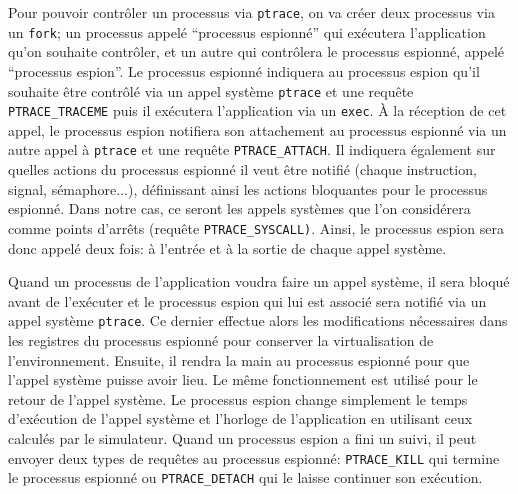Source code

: Pour pouvoir contrôler un processus via \texttt{ptrace}, on va créer deux
processus via un \texttt{fork}; un processus appelé ``processus espionné'' qui
exécutera l'application qu'on souhaite contrôler, et un autre qui contrôlera le
processus espionné, appelé ``processus espion''. Le processus espionné indiquera
au processus espion qu'il souhaite être contrôlé via un appel
système \texttt{ptrace} et une requête \texttt{PTRACE\_TRACEME} puis il
exécutera l'application via un \texttt{exec}. À la réception de cet appel, le
processus espion notifiera son attachement au processus espionné via un autre
appel à \texttt{ptrace} et une requête \texttt{PTRACE\_ATTACH}. Il indiquera
également sur quelles actions du processus espionné il veut être notifié (chaque
instruction, signal, sémaphore...), définissant ainsi les actions bloquantes
pour le processus espionné. Dans notre cas, ce seront les appels systèmes que
l'on considérera comme points d'arrêts (requête
\texttt{PTRACE\_SYSCALL)}. Ainsi, le processus espion sera donc appelé deux
fois: à l'entrée et à la sortie de chaque appel système.

Quand un processus de l'application voudra faire un appel système, il sera
bloqué avant de l'exécuter et le processus espion qui lui est associé sera
notifié via un appel système \texttt{ptrace}. Ce dernier effectue alors les
modifications nécessaires dans les registres du processus espionné pour
conserver la virtualisation de l'environnement. Ensuite, il rendra la main au
processus espionné pour que l'appel système puisse avoir lieu. Le même
fonctionnement est utilisé pour le retour de l'appel système. Le processus
espion change simplement le temps d'exécution de l'appel système et l'horloge de
l'application en utilisant ceux calculés par le simulateur. Quand un processus
espion a fini un suivi, il peut envoyer deux types de requêtes au processus
espionné: \texttt{PTRACE\_KILL} qui termine le processus espionné
ou \texttt{PTRACE\_DETACH} qui le laisse continuer son exécution.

--------------------------------------------------

WORK REQUEST: Only the number is needed: count the lines of the material that include "exécutera".

RESULT FOR THIS TASK: 2